• Exercise
Extract only the lines running from the top of the entries to the line that holds "- [BEP 0005". Include that line and omit the pictures.

• Material provided

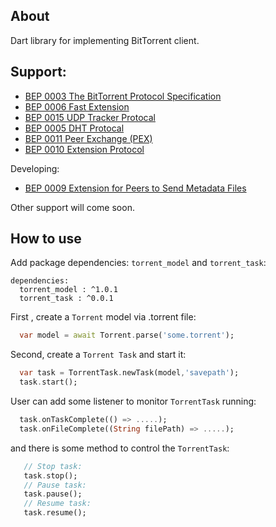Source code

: ## About
Dart library for implementing BitTorrent client.

## Support:
- [BEP 0003 The BitTorrent Protocol Specification](http://www.bittorrent.org/beps/bep_0003.html)
- [BEP 0006 Fast Extension](http://www.bittorrent.org/beps/bep_0006.html)
- [BEP 0015 UDP Tracker Protocal](http://www.bittorrent.org/beps/bep_0015.html)
- [BEP 0005 DHT Protocal](http://www.bittorrent.org/beps/bep_0005.html)
- [BEP 0011	Peer Exchange (PEX)](http://www.bittorrent.org/beps/bep_0011.html)
- [BEP 0010	Extension Protocol](http://www.bittorrent.org/beps/bep_0010.html)


Developing:
- [BEP 0009	Extension for Peers to Send Metadata Files](http://www.bittorrent.org/beps/bep_0009.html)

Other support will come soon.

## How to use

Add package dependencies: `torrent_model` and `torrent_task`:
```
dependencies:
  torrent_model : ^1.0.1
  torrent_task : ^0.0.1
```

First , create a `Torrent` model via .torrent file:

```dart
  var model = await Torrent.parse('some.torrent');
```

Second, create a `Torrent Task` and start it:
```dart
  var task = TorrentTask.newTask(model,'savepath');
  task.start();
```

User can add some listener to monitor `TorrentTask` running:
```dart
  task.onTaskComplete(() => .....);
  task.onFileComplete((String filePath) => .....);
```

and there is some method to control the `TorrentTask`:

```dart
   // Stop task:
   task.stop();
   // Pause task:
   task.pause();
   // Resume task:
   task.resume();
```
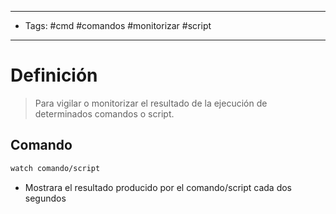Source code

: --------------------
- Tags: #cmd #comandos #monitorizar #script
-----------------------------
# Definición

> Para vigilar o monitorizar el resultado de la ejecución de determinados comandos o script.

## Comando

```bash
watch comando/script
```
- Mostrara el resultado producido por el comando/script cada dos segundos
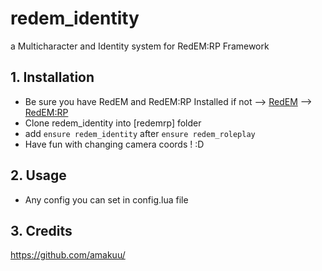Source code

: # redem_identity
 a Multicharacter and Identity system for RedEM:RP Framework

## 1. Installation
- Be sure you have RedEM and RedEM:RP Installed
if not --> [RedEM](https://github.com/kanersps/redem) --> [RedEM:RP](https://github.com/RedEM-RP/redem_roleplay)
- Clone redem_identity into [redemrp] folder
- add ```ensure redem_identity``` after ```ensure redem_roleplay```
- Have fun with changing camera coords ! :D

## 2. Usage
- Any config you can set in config.lua file

## 3. Credits
https://github.com/amakuu/

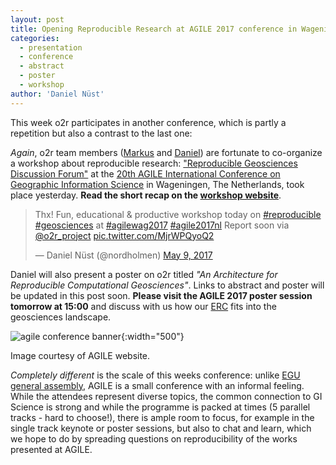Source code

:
```yaml
---
layout: post
title: Opening Reproducible Research at AGILE 2017 conference in Wageningen
categories:
  - presentation
  - conference
  - abstract
  - poster
  - workshop
author: 'Daniel Nüst'
---
```


This week o2r participates in another conference, which is partly a repetition but also a contrast to the last one:

_Again_, o2r team members ([Markus](https://orcid.org/0000-0001-6651-0976) and [Daniel](https://orcid.org/0000-0002-0024-5046)) are fortunate to co-organize a workshop about reproducible research: ["Reproducible Geosciences Discussion Forum"](http://o2r.info/agile-2017/) at the [20th AGILE International Conference on Geographic Information Science](https://agile-online.org/index.php/home-2017) in Wageningen, The Netherlands, took place yesterday. **Read the short recap on the [workshop website](http://o2r.info/agile-2017/)**.

<blockquote class="twitter-tweet" data-lang="en"><p lang="en" dir="ltr">Thx! Fun, educational &amp; productive workshop today on <a href="https://twitter.com/hashtag/reproducible?src=hash">#reproducible</a> <a href="https://twitter.com/hashtag/geosciences?src=hash">#geosciences</a> at <a href="https://twitter.com/hashtag/agilewag2017?src=hash">#agilewag2017</a> <a href="https://twitter.com/hashtag/agile2017nl?src=hash">#agile2017nl</a> Report soon via <a href="https://twitter.com/o2r_project">@o2r_project</a> <a href="https://t.co/MjrWPQyoQ2">pic.twitter.com/MjrWPQyoQ2</a></p>&mdash; Daniel Nüst (@nordholmen) <a href="https://twitter.com/nordholmen/status/861966842373472256">May 9, 2017</a></blockquote>
<script async src="//platform.twitter.com/widgets.js" charset="utf-8"></script>

Daniel will also present<!--more--> a poster on o2r titled _"An Architecture for Reproducible Computational Geosciences"_. Links to abstract and poster will be updated in this post soon. **Please visit the AGILE 2017 poster session tomorrow at 15:00** and discuss with us how our [ERC](https://doi.org/10.1045/january2017-nuest) fits into the geosciences landscape.

![agile conference banner](https://agile-online.org/images/stories/banner/AGILE2017-Wageningen.png){:width="500"}
<p class="attributionInlineImage">Image courtesy of AGILE website.</p>

_Completely different_ is the scale of this weeks conference: unlike [EGU general assembly](/2017/05/03/2017_o2r-at-EGU/), AGILE is a small conference with an informal feeling. While the attendees represent diverse topics, the common connection to GI Science is strong and while the programme is packed at times (5 parallel tracks - hard to choose!), there is ample room to focus, for example in the single track keynote or poster sessions, but also to chat and learn, which we hope to do by spreading questions on reproducibility of the works presented at AGILE.
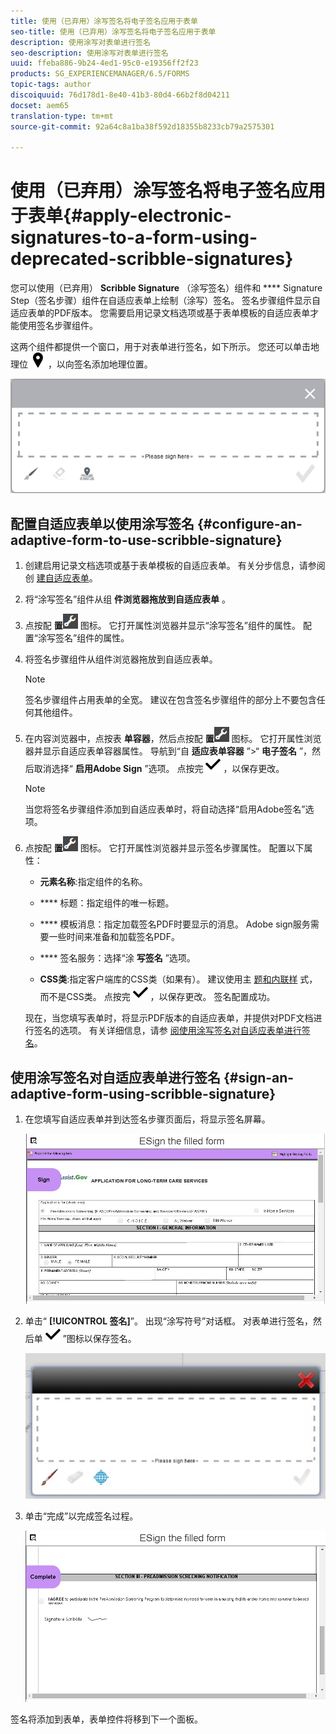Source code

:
 ```yaml
---
title: 使用（已弃用）涂写签名将电子签名应用于表单
seo-title: 使用（已弃用）涂写签名将电子签名应用于表单
description: 使用涂写对表单进行签名
seo-description: 使用涂写对表单进行签名
uuid: ffeba886-9b24-4ed1-95c0-e19356ff2f23
products: SG_EXPERIENCEMANAGER/6.5/FORMS
topic-tags: author
discoiquuid: 76d178d1-8e40-41b3-80d4-66b2f8d04211
docset: aem65
translation-type: tm+mt
source-git-commit: 92a64c8a1ba38f592d18355b8233cb79a2575301

---
```



# 使用（已弃用）涂写签名将电子签名应用于表单{#apply-electronic-signatures-to-a-form-using-deprecated-scribble-signatures}

您可以使用（已弃用） **Scribble Signature** （涂写签名）组件和 **** Signature Step（签名步骤）组件在自适应表单上绘制（涂写）签名。 签名步骤组件显示自适应表单的PDF版本。 您需要启用记录文档选项或基于表单模板的自适应表单才能使用签名步骤组件。

这两个组件都提供一个窗口，用于对表单进行签名，如下所示。 您还可以单击地理位 ![置图标aem_6_3_geolocation](assets/aem_6_3_geolocation.png) ，以向签名添加地理位置。

![“涂写签名”对话框](assets/scribble-signature.png)

## 配置自适应表单以使用涂写签名 {#configure-an-adaptive-form-to-use-scribble-signature}

1. 创建启用记录文档选项或基于表单模板的自适应表单。 有关分步信息，请参阅创 [建自适应表单](../../forms/using/creating-adaptive-form.md)。
1. 将“涂写签名”组件从组 **件浏览器拖放到自适应表单** 。
1. 点按配 **置**![配置](assets/configure.png) 图标。 它打开属性浏览器并显示“涂写签名”组件的属性。 配置“涂写签名”组件的属性。
1. 将签名步骤组件从组件浏览器拖放到自适应表单。

   >[!NOTE]
   >
   >签名步骤组件占用表单的全宽。 建议在包含签名步骤组件的部分上不要包含任何其他组件。

1. 在内容浏览器中，点按表 **单容器**，然后点按配 **置**![](/help/forms/using/assets/configure.png) 图标。 它打开属性浏览器并显示自适应表单容器属性。 导航到“自 **适应表单容器** ”>“ **电子签名** ”，然后取消选择“ **启用Adobe Sign** ”选项。 点按完 ![成aem_6_3_forms_save图标](assets/aem_6_3_forms_save.png) ，以保存更改。

   >[!NOTE]
   >
   >当您将签名步骤组件添加到自适应表单时，将自动选择“启用Adobe签名”选项。

1. 点按配 **置**![配置](assets/configure.png) 图标。 它打开属性浏览器并显示签名步骤属性。 配置以下属性：

   * **元素名称**:指定组件的名称。

   * **** 标题：指定组件的唯一标题。
   * **** 模板消息：指定加载签名PDF时要显示的消息。 Adobe sign服务需要一些时间来准备和加载签名PDF。
   * **** 签名服务：选择“涂 **写签名** ”选项。

   * **CSS类**:指定客户端库的CSS类（如果有）。 建议使用主 [题](../../forms/using/themes.md)[和内联样](../../forms/using/inline-style-adaptive-forms.md) 式，而不是CSS类。
   点按完 ![成aem_6_3_forms_save图标](assets/aem_6_3_forms_save.png) ，以保存更改。 签名配置成功。

   现在，当您填写表单时，将显示PDF版本的自适应表单，并提供对PDF文档进行签名的选项。 有关详细信息，请参 [阅使用涂写签名对自适应表单进行签名](../../forms/using/signing-forms-using-scribble.md#sign-an-adaptive-form-using-scribble-signature)。

## 使用涂写签名对自适应表单进行签名 {#sign-an-adaptive-form-using-scribble-signature}

1. 在您填写自适应表单并到达签名步骤页面后，将显示签名屏幕。

   ![EchoSign页面的签名屏幕](assets/esignscribblesign.jpg)

1. 单击“ **[!UICONTROL 签名]**”。 出现“涂写符号”对话框。 对表单进行签名，然后单 ![击“完成aem_6_3_forms_save](assets/aem_6_3_forms_save.png) ”图标以保存签名。

   ![“涂写签名”对话框](assets/scribblewidget.jpg)

1. 单击“完成”以完成签名过程。

   ![完成签名过程](assets/scribblecomplete.jpg)

签名将添加到表单，表单控件将移到下一个面板。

• Task result
Source code

: ## About
Dart library for implementing BitTorrent client.

## Support:
- [BEP 0003 The BitTorrent Protocol Specification](http://www.bittorrent.org/beps/bep_0003.html)
- [BEP 0006 Fast Extension](http://www.bittorrent.org/beps/bep_0006.html)
- [BEP 0015 UDP Tracker Protocal](http://www.bittorrent.org/beps/bep_0015.html)
- [BEP 0005 DHT Protocal](http://www.bittorrent.org/beps/bep_0005.html)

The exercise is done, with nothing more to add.